=== Section Start ===

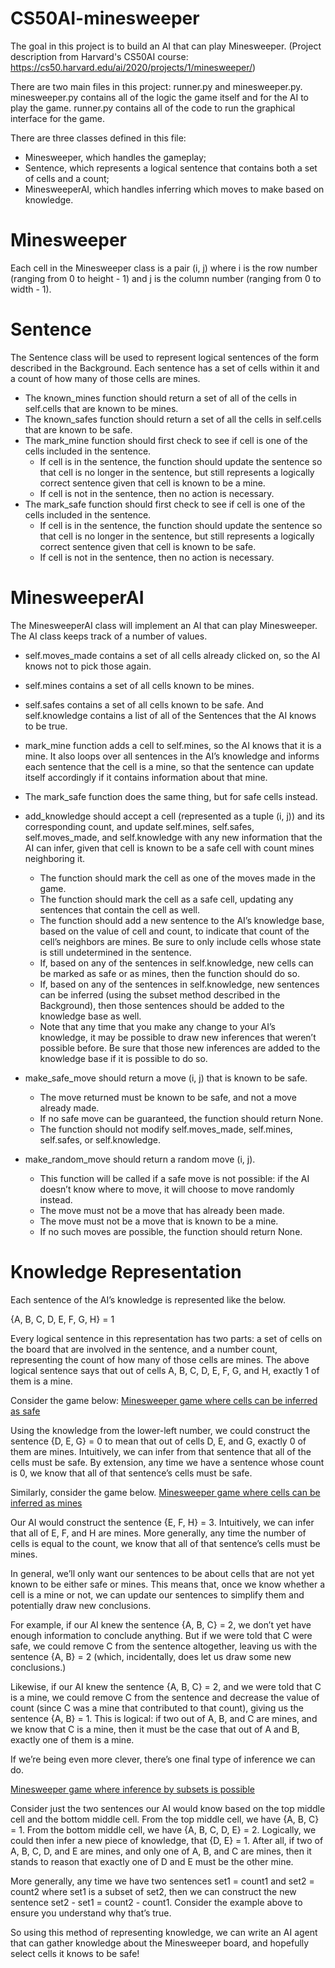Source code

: # CS50AI-minesweeper
The goal in this project is to build an AI that can play Minesweeper. 
(Project description from Harvard's CS50AI course: https://cs50.harvard.edu/ai/2020/projects/1/minesweeper/)


There are two main files in this project: runner.py and minesweeper.py. minesweeper.py contains all of the logic the game itself and for the AI to play the game. runner.py contains all of the code to run the graphical interface for the game.

There are three classes defined in this file:
- Minesweeper, which handles the gameplay;
- Sentence, which represents a logical sentence that contains both a set of cells and a count;
- MinesweeperAI, which handles inferring which moves to make based on knowledge.

# Minesweeper
Each cell in the Minesweeper class is a pair (i, j) where i is the row number (ranging from 0 to height - 1) and j is the column number (ranging from 0 to width - 1).

# Sentence
The Sentence class will be used to represent logical sentences of the form described in the Background. Each sentence has a set of cells within it and a count of how many of those cells are mines.
- The known_mines function should return a set of all of the cells in self.cells that are known to be mines.
- The known_safes function should return a set of all the cells in self.cells that are known to be safe.
- The mark_mine function should first check to see if cell is one of the cells included in the sentence.
  - If cell is in the sentence, the function should update the sentence so that cell is no longer in the sentence, but still represents a logically correct sentence given that cell is known to be a mine.
  - If cell is not in the sentence, then no action is necessary.
- The mark_safe function should first check to see if cell is one of the cells included in the sentence.
  - If cell is in the sentence, the function should update the sentence so that cell is no longer in the sentence, but still represents a logically correct sentence given that cell is known to be safe.
  - If cell is not in the sentence, then no action is necessary.

# MinesweeperAI
The MinesweeperAI class will implement an AI that can play Minesweeper. The AI class keeps track of a number of values.
- self.moves_made contains a set of all cells already clicked on, so the AI knows not to pick those again.
- self.mines contains a set of all cells known to be mines.
- self.safes contains a set of all cells known to be safe. And self.knowledge contains a list of all of the Sentences that the AI knows to be true.

- mark_mine function adds a cell to self.mines, so the AI knows that it is a mine. It also loops over all sentences in the AI’s knowledge and informs each sentence that the cell is a mine, so that the sentence can update itself accordingly if it contains information about that mine.
- The mark_safe function does the same thing, but for safe cells instead.
- add_knowledge should accept a cell (represented as a tuple (i, j)) and its corresponding count, and update self.mines, self.safes, self.moves_made, and self.knowledge with any new information that the AI can infer, given that cell is known to be a safe cell with count mines neighboring it.
  - The function should mark the cell as one of the moves made in the game.
  - The function should mark the cell as a safe cell, updating any sentences that contain the cell as well.
  - The function should add a new sentence to the AI’s knowledge base, based on the value of cell and count, to indicate that count of the cell’s neighbors are mines. Be sure to only include cells whose state is still undetermined in the sentence.
  - If, based on any of the sentences in self.knowledge, new cells can be marked as safe or as mines, then the function should do so.
  - If, based on any of the sentences in self.knowledge, new sentences can be inferred (using the subset method described in the Background), then those sentences should be added to the knowledge base as well.
  - Note that any time that you make any change to your AI’s knowledge, it may be possible to draw new inferences that weren’t possible before. Be sure that those new inferences are added to the knowledge base if it is possible to do so.
- make_safe_move should return a move (i, j) that is known to be safe.
  - The move returned must be known to be safe, and not a move already made.
  - If no safe move can be guaranteed, the function should return None.
  - The function should not modify self.moves_made, self.mines, self.safes, or self.knowledge.
- make_random_move should return a random move (i, j).
  - This function will be called if a safe move is not possible: if the AI doesn’t know where to move, it will choose to move randomly instead.
  - The move must not be a move that has already been made.
  - The move must not be a move that is known to be a mine.
  - If no such moves are possible, the function should return None.



# Knowledge Representation
Each sentence of the AI’s knowledge is represented like the below.

{A, B, C, D, E, F, G, H} = 1

Every logical sentence in this representation has two parts: a set of cells on the board that are involved in the sentence, and a number count, representing the count of how many of those cells are mines. The above logical sentence says that out of cells A, B, C, D, E, F, G, and H, exactly 1 of them is a mine.

Consider the game below:
[Minesweeper game where cells can be inferred as safe](img/infer_safe.png)

Using the knowledge from the lower-left number, we could construct the sentence {D, E, G} = 0 to mean that out of cells D, E, and G, exactly 0 of them are mines. Intuitively, we can infer from that sentence that all of the cells must be safe. By extension, any time we have a sentence whose count is 0, we know that all of that sentence’s cells must be safe.

Similarly, consider the game below.
[Minesweeper game where cells can be inferred as mines](img/infer_mines.png)

Our AI would construct the sentence {E, F, H} = 3. Intuitively, we can infer that all of E, F, and H are mines. More generally, any time the number of cells is equal to the count, we know that all of that sentence’s cells must be mines.

In general, we’ll only want our sentences to be about cells that are not yet known to be either safe or mines. This means that, once we know whether a cell is a mine or not, we can update our sentences to simplify them and potentially draw new conclusions.

For example, if our AI knew the sentence {A, B, C} = 2, we don’t yet have enough information to conclude anything. But if we were told that C were safe, we could remove C from the sentence altogether, leaving us with the sentence {A, B} = 2 (which, incidentally, does let us draw some new conclusions.)

Likewise, if our AI knew the sentence {A, B, C} = 2, and we were told that C is a mine, we could remove C from the sentence and decrease the value of count (since C was a mine that contributed to that count), giving us the sentence {A, B} = 1. This is logical: if two out of A, B, and C are mines, and we know that C is a mine, then it must be the case that out of A and B, exactly one of them is a mine.

If we’re being even more clever, there’s one final type of inference we can do.

[Minesweeper game where inference by subsets is possible](img/subset_inference.png)

Consider just the two sentences our AI would know based on the top middle cell and the bottom middle cell. From the top middle cell, we have {A, B, C} = 1. From the bottom middle cell, we have {A, B, C, D, E} = 2. Logically, we could then infer a new piece of knowledge, that {D, E} = 1. After all, if two of A, B, C, D, and E are mines, and only one of A, B, and C are mines, then it stands to reason that exactly one of D and E must be the other mine.

More generally, any time we have two sentences set1 = count1 and set2 = count2 where set1 is a subset of set2, then we can construct the new sentence set2 - set1 = count2 - count1. Consider the example above to ensure you understand why that’s true.

So using this method of representing knowledge, we can write an AI agent that can gather knowledge about the Minesweeper board, and hopefully select cells it knows to be safe!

=== Section End ===

• Work instructions: Images are to be excluded, and each record above written out word for word.

• Result:
Source code

: # CS50AI-minesweeper
The goal in this project is to build an AI that can play Minesweeper. 
(Project description from Harvard's CS50AI course: https://cs50.harvard.edu/ai/2020/projects/1/minesweeper/)


There are two main files in this project: runner.py and minesweeper.py. minesweeper.py contains all of the logic the game itself and for the AI to play the game. runner.py contains all of the code to run the graphical interface for the game.

There are three classes defined in this file:
- Minesweeper, which handles the gameplay;
- Sentence, which represents a logical sentence that contains both a set of cells and a count;
- MinesweeperAI, which handles inferring which moves to make based on knowledge.

# Minesweeper
Each cell in the Minesweeper class is a pair (i, j) where i is the row number (ranging from 0 to height - 1) and j is the column number (ranging from 0 to width - 1).

# Sentence
The Sentence class will be used to represent logical sentences of the form described in the Background. Each sentence has a set of cells within it and a count of how many of those cells are mines.
- The known_mines function should return a set of all of the cells in self.cells that are known to be mines.
- The known_safes function should return a set of all the cells in self.cells that are known to be safe.
- The mark_mine function should first check to see if cell is one of the cells included in the sentence.
  - If cell is in the sentence, the function should update the sentence so that cell is no longer in the sentence, but still represents a logically correct sentence given that cell is known to be a mine.
  - If cell is not in the sentence, then no action is necessary.
- The mark_safe function should first check to see if cell is one of the cells included in the sentence.
  - If cell is in the sentence, the function should update the sentence so that cell is no longer in the sentence, but still represents a logically correct sentence given that cell is known to be safe.
  - If cell is not in the sentence, then no action is necessary.

# MinesweeperAI
The MinesweeperAI class will implement an AI that can play Minesweeper. The AI class keeps track of a number of values.
- self.moves_made contains a set of all cells already clicked on, so the AI knows not to pick those again.
- self.mines contains a set of all cells known to be mines.
- self.safes contains a set of all cells known to be safe. And self.knowledge contains a list of all of the Sentences that the AI knows to be true.

- mark_mine function adds a cell to self.mines, so the AI knows that it is a mine. It also loops over all sentences in the AI’s knowledge and informs each sentence that the cell is a mine, so that the sentence can update itself accordingly if it contains information about that mine.
- The mark_safe function does the same thing, but for safe cells instead.
- add_knowledge should accept a cell (represented as a tuple (i, j)) and its corresponding count, and update self.mines, self.safes, self.moves_made, and self.knowledge with any new information that the AI can infer, given that cell is known to be a safe cell with count mines neighboring it.
  - The function should mark the cell as one of the moves made in the game.
  - The function should mark the cell as a safe cell, updating any sentences that contain the cell as well.
  - The function should add a new sentence to the AI’s knowledge base, based on the value of cell and count, to indicate that count of the cell’s neighbors are mines. Be sure to only include cells whose state is still undetermined in the sentence.
  - If, based on any of the sentences in self.knowledge, new cells can be marked as safe or as mines, then the function should do so.
  - If, based on any of the sentences in self.knowledge, new sentences can be inferred (using the subset method described in the Background), then those sentences should be added to the knowledge base as well.
  - Note that any time that you make any change to your AI’s knowledge, it may be possible to draw new inferences that weren’t possible before. Be sure that those new inferences are added to the knowledge base if it is possible to do so.
- make_safe_move should return a move (i, j) that is known to be safe.
  - The move returned must be known to be safe, and not a move already made.
  - If no safe move can be guaranteed, the function should return None.
  - The function should not modify self.moves_made, self.mines, self.safes, or self.knowledge.
- make_random_move should return a random move (i, j).
  - This function will be called if a safe move is not possible: if the AI doesn’t know where to move, it will choose to move randomly instead.
  - The move must not be a move that has already been made.
  - The move must not be a move that is known to be a mine.
  - If no such moves are possible, the function should return None.



# Knowledge Representation
Each sentence of the AI’s knowledge is represented like the below.

{A, B, C, D, E, F, G, H} = 1

Every logical sentence in this representation has two parts: a set of cells on the board that are involved in the sentence, and a number count, representing the count of how many of those cells are mines. The above logical sentence says that out of cells A, B, C, D, E, F, G, and H, exactly 1 of them is a mine.

Consider the game below:
[Minesweeper game where cells can be inferred as safe](img/infer_safe.png)

Using the knowledge from the lower-left number, we could construct the sentence {D, E, G} = 0 to mean that out of cells D, E, and G, exactly 0 of them are mines. Intuitively, we can infer from that sentence that all of the cells must be safe. By extension, any time we have a sentence whose count is 0, we know that all of that sentence’s cells must be safe.

Similarly, consider the game below.
[Minesweeper game where cells can be inferred as mines](img/infer_mines.png)

Our AI would construct the sentence {E, F, H} = 3. Intuitively, we can infer that all of E, F, and H are mines. More generally, any time the number of cells is equal to the count, we know that all of that sentence’s cells must be mines.

In general, we’ll only want our sentences to be about cells that are not yet known to be either safe or mines. This means that, once we know whether a cell is a mine or not, we can update our sentences to simplify them and potentially draw new conclusions.

For example, if our AI knew the sentence {A, B, C} = 2, we don’t yet have enough information to conclude anything. But if we were told that C were safe, we could remove C from the sentence altogether, leaving us with the sentence {A, B} = 2 (which, incidentally, does let us draw some new conclusions.)

Likewise, if our AI knew the sentence {A, B, C} = 2, and we were told that C is a mine, we could remove C from the sentence and decrease the value of count (since C was a mine that contributed to that count), giving us the sentence {A, B} = 1. This is logical: if two out of A, B, and C are mines, and we know that C is a mine, then it must be the case that out of A and B, exactly one of them is a mine.

If we’re being even more clever, there’s one final type of inference we can do.

[Minesweeper game where inference by subsets is possible](img/subset_inference.png)

Consider just the two sentences our AI would know based on the top middle cell and the bottom middle cell. From the top middle cell, we have {A, B, C} = 1. From the bottom middle cell, we have {A, B, C, D, E} = 2. Logically, we could then infer a new piece of knowledge, that {D, E} = 1. After all, if two of A, B, C, D, and E are mines, and only one of A, B, and C are mines, then it stands to reason that exactly one of D and E must be the other mine.

More generally, any time we have two sentences set1 = count1 and set2 = count2 where set1 is a subset of set2, then we can construct the new sentence set2 - set1 = count2 - count1. Consider the example above to ensure you understand why that’s true.

So using this method of representing knowledge, we can write an AI agent that can gather knowledge about the Minesweeper board, and hopefully select cells it knows to be safe!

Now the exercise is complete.